Antes que eu pudesse me explicar, ele pegou o telefone e percorreu as fotos com o polegar. Em seguida, jogou-o no console central.
— Bem, agora você já viu tudo, não é?
— Sim... e é... incrível.
Ele soltou uma risada irritada.
— Incrível, é?
— Sim!
— Então me diga, Isabella, o que há de tão incrível em trabalhar praticamente a vida toda por um único momento e ver tudo ir por água abaixo na primeira tentativa? O que há de tão incrível em ser mais famoso pelo seu fracasso do que pelo sucesso? Sabe o que estava sendo bom nessa viagem com você até agora? O fato de que você não me via como aquele cara que todo mundo acha que conhece. Mas agora você vê.
Merda. Eu realmente o aborreci.
— Desculpe, mas eu não estava pensando nesse tipo de coisa.

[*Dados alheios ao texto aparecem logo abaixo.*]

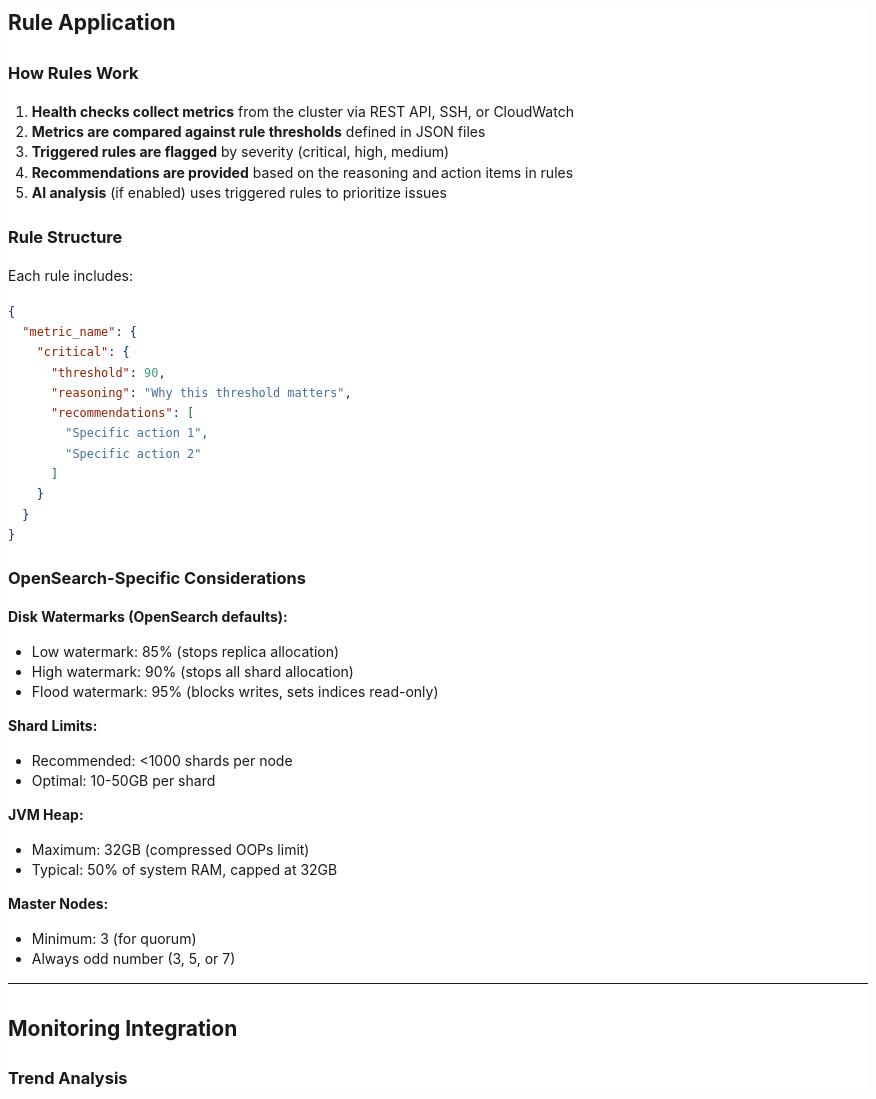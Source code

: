 
## Rule Application

### How Rules Work

1. **Health checks collect metrics** from the cluster via REST API, SSH, or CloudWatch
2. **Metrics are compared against rule thresholds** defined in JSON files
3. **Triggered rules are flagged** by severity (critical, high, medium)
4. **Recommendations are provided** based on the reasoning and action items in rules
5. **AI analysis** (if enabled) uses triggered rules to prioritize issues

### Rule Structure

Each rule includes:
```json
{
  "metric_name": {
    "critical": {
      "threshold": 90,
      "reasoning": "Why this threshold matters",
      "recommendations": [
        "Specific action 1",
        "Specific action 2"
      ]
    }
  }
}
```

### OpenSearch-Specific Considerations

**Disk Watermarks (OpenSearch defaults):**
- Low watermark: 85% (stops replica allocation)
- High watermark: 90% (stops all shard allocation)
- Flood watermark: 95% (blocks writes, sets indices read-only)

**Shard Limits:**
- Recommended: <1000 shards per node
- Optimal: 10-50GB per shard

**JVM Heap:**
- Maximum: 32GB (compressed OOPs limit)
- Typical: 50% of system RAM, capped at 32GB

**Master Nodes:**
- Minimum: 3 (for quorum)
- Always odd number (3, 5, or 7)

---

## Monitoring Integration

### Trend Analysis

— No que você estava pensando, então?
— Que foi maravilhoso você ter se reerguido diante da adversidade e transformado sua imagem sozinho. Também estava pensando em quanto você é impressionante, se quer mesmo saber. E queria saber quem era a tal da Irina. Estava curiosa sobre tudo, sim, mas não de uma forma ruim. Não pensei em nada negativo.
Edward soltou uma respiração longa e profunda e murmurou:
— Vamos embora.
Eu me senti horrível por tê-lo chateado e, embora a internet fosse pública, parecia que tinha invadido sua privacidade. Mais do que qualquer outra coisa, sentia como se o tivesse magoado, e isso me machucou, pois querendo admitir ou não, meu peito doía de uma forma indesejada. Eu podia sentir que estava me apaixonando por ele, e isso me assustava.
Um silêncio desconfortável permeou o ar durante um bom tempo. A única vez que ele tirou as mãos do volante foi para dar pedaços de bolinho frito de batata mergulhados no molho do pinto a Esmerelda Snowflake. Até o cabrito gostava do molho de Edward.
Em certo momento, ele finalmente olhou para mim.
— Sinto muito por ter sido grosseiro.
— Tudo bem. Desculpe-me por ter feito você se sentir desconfortável.
— Eu provavelmente teria feito a mesma coisa se fosse você. É só que... todas essas coisas on-line, é tudo besteira. Não é desse jeito que você vai me conhecer. Se quiser saber algo, é só me perguntar. As pessoas que postam essas merdas não me conhecem.
— Mas eu sinto como se conhecesse você de verdade.
— Provavelmente você me conhece melhor do que a maioria das pessoas. Tenho sido bem sincero desde o momento em que nos conhecemos. Mesmo que eu te importune, me sinto confortável perto de você, e isso é raro.
Meu peito apertou de novo.
— Sinto o mesmo e não sei direito por quê. Só sei que estou muito feliz por nossos caminhos terem se cruzado.
Ele deu um tapinha na miniatura do Obama.
— Pensa só... se você nunca tivesse pegado o sr. Obama aqui, quem sabe onde nós dois estaríamos agora? — Ele apontou para o banco traseiro. — Onde essa besta estaria agora?
— Provavelmente desmaiada no acostamento.
Edward olhou para o cabrito, com um sorriso torto.
— Em vez disso, ele está comendo nossa comida e dormindo com a gente. Não me agradeça. O mérito foi todo seu. — Ele me olhou de lado, de um jeito sexy, e me assustou quando colocou a mão no meu joelho, provocando uma súbita onda de desejo. — Você é um doce. Tem um bom coração. Esse idiota do James vai se arrepender um dia.
Quando ele tirou a mão do meu joelho, fiquei ansiando para que a colocasse de volta. O que ele disse também fez meu corpo todo tremer. Um sentimento indescritível me dominou. Eu não sabia como responder, então liguei o rádio. "Good Vibrations", do Beach Boys, estava tocando. Edward aumentou o volume.
— Olha só! Eles estão cantando sobre você e a sua varinha mágica, princesa.
Cobri a boca enquanto ria, e nós dois gargalhamos. Finalmente rompemos a tensão anterior, e isso me deu uma sensação de alívio.
Depois de pararmos para almoçar e seguirmos por mais algumas horas, Edward se virou para mim.
— Está com pressa para chegar a Temecula?
— Só começo no emprego novo daqui a uma semana, e a casa que estou alugando é mobiliada, então não, não estou com pressa. Por quê?
— Quer fazer um pequeno desvio antes que escureça?
— Claro. Por mim, tudo bem. O que você tem em mente?
— Um lugar duro como pedra e profundo, muito profundo. — Ele piscou, todo maroto.
Bem, isso despertou a minha curiosidade.